From: Christian Ebner <c.ebner@proxmox.com>
To: "Fabian Grünbichler" <f.gruenbichler@proxmox.com>,
"Proxmox Backup Server development discussion"
<pbs-devel@lists.proxmox.com>
Subject: Re: [pbs-devel] [PATCH proxmox-backup 4/9] fix #5982: garbage collection: check atime updates are honored
Date: Mon, 3 Mar 2025 17:09:10 +0100 [thread overview]
Message-ID: <5e23c5cf-8cc6-48b5-9d92-a9828d95053e@proxmox.com> (raw)
In-Reply-To: <1741016392.vckcqyi01l.astroid@yuna.none>
On 3/3/25 16:50, Fabian Grünbichler wrote:
> On March 3, 2025 4:23 pm, Christian Ebner wrote:
>> On 3/3/25 14:51, Fabian Grünbichler wrote:
>>> On February 19, 2025 5:48 pm, Christian Ebner wrote:
>>>> Check if the filesystem backing the chunk store actually updates the
>>>> atime to avoid potential data loss in phase 2 of garbage collection
>>>> in case the atime update is not honored.
>>>>
>>>> Perform the check before phase 1 of garbage collection, as well as
>>>> on datastore creation.
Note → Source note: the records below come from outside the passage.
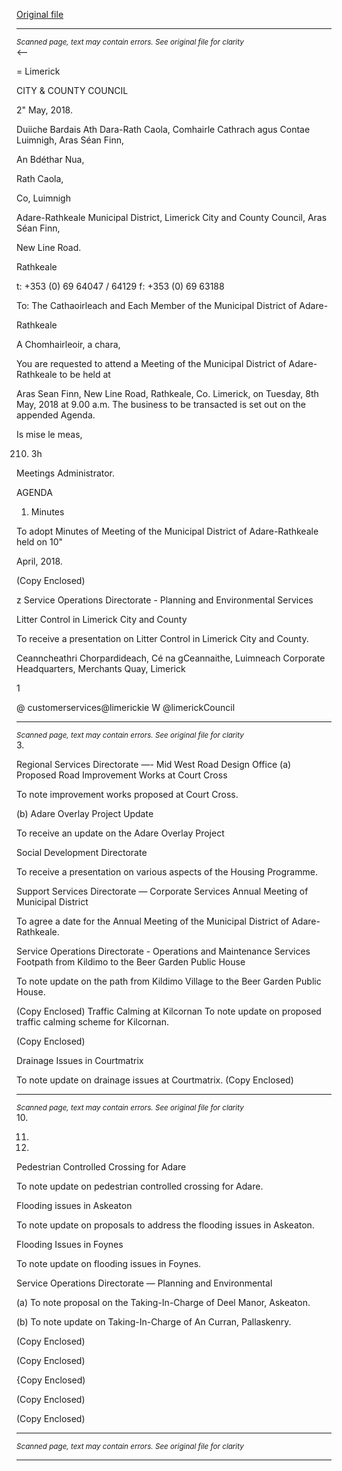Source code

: [Original file](https://www.limerick.ie/sites/default/files/media/documents/2018-05/00%20Agenda%208th%20May%2C%202018.pdf)

---
*<small>Scanned page, text may contain errors. See original file for clarity</small>*  
<—

=
Limerick

CITY & COUNTY
COUNCIL

2" May, 2018.

Duiiche Bardais Ath Dara-Rath Caola,
Comhairle Cathrach agus Contae Luimnigh,
Aras Séan Finn,

An Bdéthar Nua,

Rath Caola,

Co, Luimnigh

Adare-Rathkeale Municipal District,
Limerick City and County Council,
Aras Séan Finn,

New Line Road.

Rathkeale

t: +353 (0) 69 64047 / 64129
f: +353 (0) 69 63188

To: The Cathaoirleach and Each Member of the Municipal District of Adare-

Rathkeale

A Chomhairleoir, a chara,

You are requested to attend a Meeting of the Municipal District of Adare-Rathkeale to be held at

Aras Sean Finn, New Line Road, Rathkeale, Co. Limerick, on Tuesday, 8th May, 2018 at 9.00 a.m.
The business to be transacted is set out on the appended Agenda.

Is mise le meas,

210. 3h

Meetings Administrator.

AGENDA

1. Minutes

To adopt Minutes of Meeting of the Municipal District of Adare-Rathkeale held on 10"

April, 2018.

(Copy Enclosed)

z Service Operations Directorate - Planning and Environmental Services

Litter Control in Limerick City and County

To receive a presentation on Litter Control in Limerick City and County.

Ceanncheathri Chorpardideach, Cé na gCeannaithe, Luimneach
Corporate Headquarters, Merchants Quay, Limerick

1

@ customerservices@limerickie
W @limerickCouncil


---
*<small>Scanned page, text may contain errors. See original file for clarity</small>*  
3.

Regional Services Directorate —- Mid West Road Design Office
(a) Proposed Road Improvement Works at Court Cross

To note improvement works proposed at Court Cross.

(b) Adare Overlay Project Update

To receive an update on the Adare Overlay Project

Social Development Directorate

To receive a presentation on various aspects of the Housing Programme.

Support Services Directorate — Corporate Services
Annual Meeting of Municipal District

To agree a date for the Annual Meeting of the Municipal District of Adare-Rathkeale.

Service Operations Directorate - Operations and Maintenance Services
Footpath from Kildimo to the Beer Garden Public House

To note update on the path from Kildimo Village to the Beer Garden Public House.

(Copy Enclosed)
Traffic Calming at Kilcornan
To note update on proposed traffic calming scheme for Kilcornan.

(Copy Enclosed)

Drainage Issues in Courtmatrix

To note update on drainage issues at Courtmatrix.
(Copy Enclosed)


---
*<small>Scanned page, text may contain errors. See original file for clarity</small>*  
10.

11.

12.

Pedestrian Controlled Crossing for Adare

To note update on pedestrian controlled crossing for Adare.

Flooding issues in Askeaton

To note update on proposals to address the flooding issues in Askeaton.

Flooding Issues in Foynes

To note update on flooding issues in Foynes.

Service Operations Directorate — Planning and Environmental

(a) To note proposal on the Taking-In-Charge of Deel Manor, Askeaton.

(b) To note update on Taking-In-Charge of An Curran, Pallaskenry.

(Copy Enclosed)

(Copy Enclosed)

{Copy Enclosed)

(Copy Enclosed)

(Copy Enclosed)


---
*<small>Scanned page, text may contain errors. See original file for clarity</small>*  


---
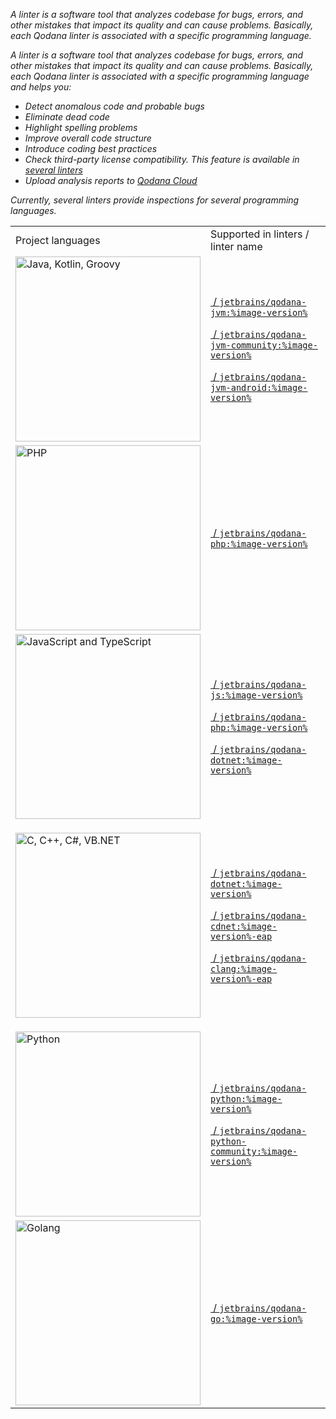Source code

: [//]: # (title: Linters)

<var name="image-version" value="2024.1"/>

<link-summary>A linter is a software tool that analyzes codebase for bugs, errors, and other mistakes that impact its 
quality and can cause problems. Basically, each Qodana linter is associated with a specific programming language.</link-summary>

A linter is a software tool that analyzes codebase for bugs, errors, and other mistakes that impact its quality and 
can cause problems. Basically, each Qodana linter is associated with a specific programming language and helps you:

* Detect anomalous code and probable bugs
* Eliminate dead code
* Highlight spelling problems
* Improve overall code structure
* Introduce coding best practices
* Check third-party license compatibility. This feature is available in [several linters](license-audit.topic)
* Upload analysis reports to [Qodana Cloud](cloud-about.topic)

Currently, several linters provide inspections for several programming languages.

<table>
    <tr>
        <td>Project languages</td>
        <td>Supported in linters / linter name</td>
    </tr>
    <tr>
        <td>
            <img src="jvm.png" dark-src="jvm_dark.png" alt="Java, Kotlin, Groovy" width="296"/>
        </td>
        <td>
            <p><a href="qodana-jvm.md"/>&nbsp;/&nbsp;<code>jetbrains/qodana-jvm:%image-version%</code></p>
            <p><a href="qodana-jvm-community.md"/>&nbsp;/&nbsp;<code>jetbrains/qodana-jvm-community:%image-version%</code></p>
            <p><a href="qodana-jvm-android.md"/>&nbsp;/&nbsp;<code>jetbrains/qodana-jvm-android:%image-version%</code></p>
        </td>
    </tr>
    <tr>
        <td><img src="php.png" dark-src="php_dark.png" alt="PHP" width="296"/></td>
        <td><a href="qodana-php.md"/>&nbsp;/&nbsp;<code>jetbrains/qodana-php:%image-version%</code></td>
    </tr>
    <tr>
        <td><img src="js.png" dark-src="js_dark.png" alt="JavaScript and TypeScript" width="296"/></td>
        <td>
            <p><a href="qodana-js.md"/>&nbsp;/&nbsp;<code>jetbrains/qodana-js:%image-version%</code></p>
            <p><a href="qodana-php.md"/>&nbsp;/&nbsp;<code>jetbrains/qodana-php:%image-version%</code></p>
            <p><a href="qodana-dotnet.md"/>&nbsp;/&nbsp;<code>jetbrains/qodana-dotnet:%image-version%</code></p>
        </td>
    </tr>
    <tr>
        <td>
            <p><img src="dotnet.png" dark-src="dotnet_dark.png" alt="C, C++, C#, VB.NET" width="296"/></p>
        </td>
        <td>
            <p><a href="qodana-dotnet.md"/>&nbsp;/&nbsp;<code>jetbrains/qodana-dotnet:%image-version%</code></p>
            <p><a href="qodana-dotnet-community.md"/>&nbsp;/&nbsp;<code>jetbrains/qodana-cdnet:%image-version%-eap</code></p>
            <p><a href="qodana-clang.md"/>&nbsp;/&nbsp;<code>jetbrains/qodana-clang:%image-version%-eap</code></p>
        </td>
    </tr>
    <tr>
        <td><img src="python.png" dark-src="python_dark.png" alt="Python" width="296"/></td>
        <td>
            <p><a href="qodana-python.md"/>&nbsp;/&nbsp;<code>jetbrains/qodana-python:%image-version%</code></p>
            <p><a href="qodana-python-community.md"/>&nbsp;/&nbsp;<code>jetbrains/qodana-python-community:%image-version%</code></p>
        </td>
    </tr>
    <tr>
        <td><img src="golang.png" dark-src="golang_dark.png" alt="Golang" width="296"/></td>
        <td><a href="qodana-go.md"/>&nbsp;/&nbsp;<code>jetbrains/qodana-go:%image-version%</code></td>
    </tr>
</table>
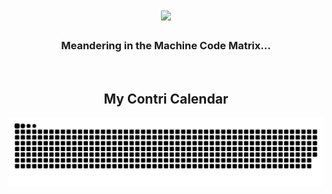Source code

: <h1 align="center">
    <img src="https://readme-typing-svg.herokuapp.com/?font=Righteous&size=35&center=true&vCenter=true&width=500&height=70&duration=4000&lines=Hi+There!;+I'm+Vinit+Puranik!;" />
</h1>

<h3 align="center">Meandering in the Machine Code Matrix...</h3>

<br/>

<div align="center">
  <h2>My Contri Calendar</h2>
  <img alt="snake eating my contributions" src="https://raw.githubusercontent.com/puranikvinit/puranikvinit/output/github-contribution-grid-snake.svg" />
</div>
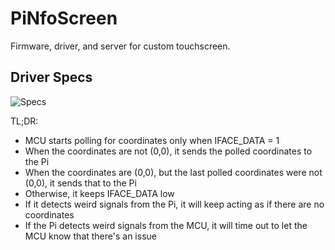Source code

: # PiNfoScreen
Firmware, driver, and server for custom touchscreen.

## Driver Specs
![Specs](http://www.plantuml.com/plantuml/proxy?src=https://raw.githubusercontent.com/wooky/pinfoscreen/master/driver.puml)

TL;DR:
* MCU starts polling for coordinates only when IFACE_DATA = 1
* When the coordinates are not (0,0), it sends the polled coordinates to the Pi
* When the coordinates are (0,0), but the last polled coordinates were not (0,0), it sends that to the Pi
* Otherwise, it keeps IFACE_DATA low
* If it detects weird signals from the Pi, it will keep acting as if there are no coordinates
* If the Pi detects weird signals from the MCU, it will time out to let the MCU know that there's an issue
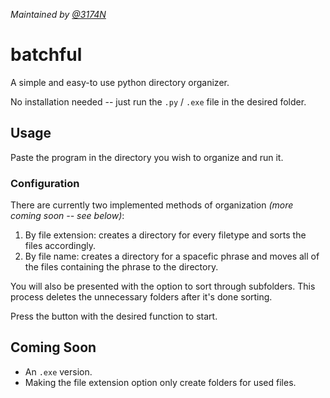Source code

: *Maintained by [@3174N](https://github.com/3174N)*
# batchful
A simple and easy-to use python directory organizer. 

No installation needed -- just run the `.py` / `.exe` file in the desired folder.

## Usage
Paste the program in the directory you wish to organize and run it.

### Configuration
There are currently two implemented methods of organization *(more coming soon -- see below)*: 
1. By file extension: creates a directory for every filetype and sorts the files accordingly. 
2. By file name: creates a directory for a spacefic phrase and moves all of the files containing the phrase to the directory.

You will also be presented with the option to sort through subfolders.
This process deletes the unnecessary folders after it's done sorting.

Press the button with the desired function to start.

## Coming Soon
- An `.exe` version.
- Making the file extension option only create folders for used files.
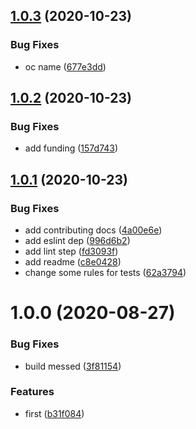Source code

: ## [1.0.3](https://github.com/json-schema-tools/titleizer/compare/1.0.2...1.0.3) (2020-10-23)


### Bug Fixes

* oc name ([677e3dd](https://github.com/json-schema-tools/titleizer/commit/677e3dde49561b14643b87505af160a8a51b0660))

## [1.0.2](https://github.com/json-schema-tools/titleizer/compare/1.0.1...1.0.2) (2020-10-23)


### Bug Fixes

* add funding ([157d743](https://github.com/json-schema-tools/titleizer/commit/157d743ae2a7f4b8f41f14b018cb1bed86645ec2))

## [1.0.1](https://github.com/json-schema-tools/titleizer/compare/1.0.0...1.0.1) (2020-10-23)


### Bug Fixes

* add contributing docs ([4a00e6e](https://github.com/json-schema-tools/titleizer/commit/4a00e6ee051e6d2d18fbb1098d7c1c3d944460f9))
* add eslint dep ([996d6b2](https://github.com/json-schema-tools/titleizer/commit/996d6b2f54517c7ed354850c689ef07c298eb494))
* add lint step ([fd3093f](https://github.com/json-schema-tools/titleizer/commit/fd3093f9ea79824e23fb6b62b5237f726a19a89f))
* add readme ([c8e0428](https://github.com/json-schema-tools/titleizer/commit/c8e04287a1d3e6ce6f9a858c8d6142569704ad88))
* change some rules for tests ([62a3794](https://github.com/json-schema-tools/titleizer/commit/62a379496468c7933455ee551e226c36cb485a05))

# 1.0.0 (2020-08-27)


### Bug Fixes

* build messed ([3f81154](https://github.com/json-schema-tools/titleizer/commit/3f81154c967684b40f3ea49ad12a84ba6e3ab17c))


### Features

* first ([b31f084](https://github.com/json-schema-tools/titleizer/commit/b31f0842a791b3c54c3ddafa8514e1fbbc2ffb1b))
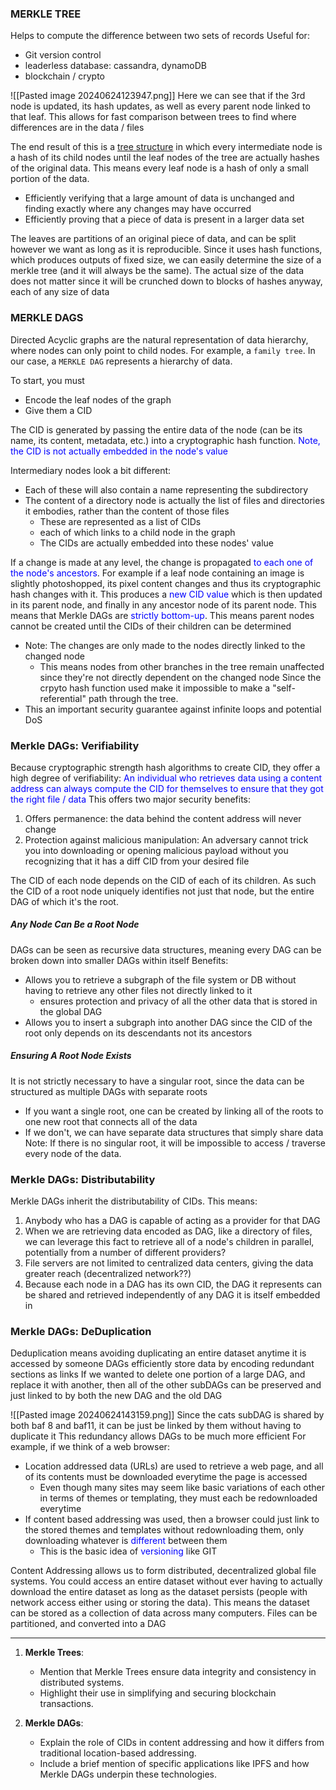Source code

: 
### MERKLE TREE

Helps to compute the difference between two sets of records
Useful for:
- Git version control
- leaderless database: cassandra, dynamoDB
- blockchain / crypto

![[Pasted image 20240624123947.png]]
Here we can see that if the 3rd node is updated, its hash updates, as well as every parent node linked to that leaf. This allows for fast comparison between trees to find where differences are in the data / files

The end result of this is a [tree structure](https://www.baeldung.com/cs/binary-tree-intro) in which every intermediate node is a hash of its child nodes until the leaf nodes of the tree are actually hashes of the original data. This means every leaf node is a hash of only a small portion of the data.

- Efficiently verifying that a large amount of data is unchanged and finding exactly where any changes may have occurred
- Efficiently proving that a piece of data is present in a larger data set

The leaves are partitions of an original piece of data, and can be split however we want as long as it is reproducible.
Since it uses hash functions, which produces outputs of fixed size, we can easily determine the size of a merkle tree (and it will always be the same). The actual size of the data does not matter since it will be crunched down to blocks of hashes anyway, each of any size of data

### MERKLE DAGS

Directed Acyclic graphs are the natural representation of data hierarchy, where nodes can only point to child nodes. For example,
a `family tree`. In our case, a `MERKLE DAG` represents a hierarchy of data.

To start, you must 
- Encode the leaf nodes of the graph
- Give them a CID

The CID is generated by passing the entire data of the node (can be its name, its content, metadata, etc.) into a cryptographic hash function. <font color ="blue">Note, the CID is not actually embedded in the node's value</font>

Intermediary nodes look a bit different:
- Each of these will also contain a name representing the subdirectory
- The content of a directory node is actually the list of files and directories it embodies, rather than the content of those files
	- These are represented as a list of CIDs
	- each of which links to a child node in the graph
	- The CIDs are actually embedded into these nodes' value

If a change is made at any level, the change is propagated <font color="blue">to each one of the node's ancestors</font>. For example if a leaf node containing an image is slightly photoshopped, its pixel content changes and thus its cryptographic hash changes with it. This produces a <font color="blue">new CID value</font> which is then updated in its parent node, and finally in any ancestor node of its parent node. This means that Merkle DAGs are <font color="blue">strictly bottom-up</font>. This means parent nodes cannot be created until the CIDs of their children can be determined
- Note: The changes are only made to the nodes directly linked to the changed node
	- This means nodes from other branches in the tree remain unaffected since they're not directly dependent on the changed node
Since the crpyto hash function used make it impossible to make a "self-referential" path through the tree. 
- This an important security guarantee against infinite loops and potential DoS

### Merkle DAGs: Verifiability
Because cryptographic strength hash algorithms to create CID, they offer a high degree of verifiability: <font color="blue">An individual who retrieves data using a content address can always compute the CID for themselves to ensure that they got the right file / data</font> 
This offers two major security benefits:
1. Offers permanence: the data behind the content address will never change
2. Protection against malicious manipulation: An adversary cannot trick you into downloading or opening malicious payload without you recognizing that it has a diff CID from your desired file

The CID of each node depends on the CID of each of its children. As such the CID of a root node uniquely identifies not just that node, but the entire DAG of which it's the root. 

##### Any Node Can Be a Root Node
DAGs can be seen as recursive data structures, meaning every DAG can be broken down into smaller DAGs within itself
Benefits:
- Allows you to retrieve a subgraph of the file system or DB without having to retrieve any other files not directly linked to it
	- ensures protection and privacy of all the other data that is stored in the global DAG
- Allows you to insert a subgraph into another DAG since the CID of the root only depends on its descendants not its ancestors
##### Ensuring A Root Node Exists
It is not strictly necessary to have a singular root, since the data can be structured as multiple DAGs with separate roots
- If you want a single root, one can be created by linking all of the roots to one new root that connects all of the data
- If we don't, we can have separate data structures that simply share data 
Note: If there is no singular root, it will be impossible to access / traverse every node of the data.

### Merkle DAGs: Distributability
Merkle DAGs inherit the distributability of CIDs. This means:
1. Anybody who has a DAG is capable of acting as a provider for that DAG
2. When we are retrieving data encoded as DAG, like a directory of files, we can leverage this fact to retrieve all of a node's children in parallel, potentially from a number of different providers?
3. File servers are not limited to centralized data centers, giving the data greater reach (decentralized network??)
4. Because each node in a DAG has its own CID, the DAG it represents can be shared and retrieved independently of any DAG it is itself embedded in
### Merkle DAGs: DeDuplication
Deduplication means avoiding duplicating an entire dataset anytime it is accessed by someone
DAGs efficiently store data by encoding redundant sections as links
If we wanted to delete one portion of a large DAG, and replace it with another, then all of the other subDAGs can be preserved and just linked to by both the new DAG and the old DAG

![[Pasted image 20240624143159.png]]
Since the cats subDAG is shared by both baf 8 and baf11, it can be just be linked by them without having to duplicate it
This redundancy allows DAGs to be much more efficient
For example, if we think of a web browser:
- Location addressed data (URLs) are used to retrieve a web page, and all of its contents must be downloaded everytime the page is accessed
	- Even though many sites may seem like basic variations of each other in terms of themes or templating, they must each be redownloaded everytime
- If content based addressing was used, then a browser could just link to the stored themes and templates without redownloading them, only downloading whatever is <font color="blue">different</font> between them
	- This is the basic idea of <font color="blue">versioning</font> like GIT

Content Addressing allows us to form distributed, decentralized global file systems. You could access an entire dataset without ever having to actually download the entire dataset as long as the dataset persists (people with network access either using or storing the data). This means the dataset can be stored as a collection of data across many computers. Files can be partitioned, and converted into a DAG


--------------------
1. **Merkle Trees**:
    
    - Mention that Merkle Trees ensure data integrity and consistency in distributed systems.
    - Highlight their use in simplifying and securing blockchain transactions.
2. **Merkle DAGs**:
    
    - Explain the role of CIDs in content addressing and how it differs from traditional location-based addressing.
    - Include a brief mention of specific applications like IPFS and how Merkle DAGs underpin these technologies.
The latter to early detect and disallow
>>>> datastore creation on filesystem configurations which otherwise most
>>>> likely would lead to data losses.
>>>>
>>>> Enable the atime update check by default, but allow to opt-out by
>>>> setting a datastore tuning parameter flag for backwards compatibility.
>>>> This is honored by both, garbage collection and datastore creation.
>>>>
>>>> The check uses a 4 MiB fixed sized, unencypted and compressed chunk
>>>> as test marker, inserted if not present. This all zero-chunk is very
>>>> likely anyways for unencrypted backup contents with large all-zero
>>>> regions using fixed size chunking (e.g. VMs).
>>>>
>>>> The check sets the chunk's atime twice, once to set it to 1 second
>>>> into the past, and once to set it to now. By this one can detect if
>>>> the atime is set at all and if it also set if the filesystem is e.g.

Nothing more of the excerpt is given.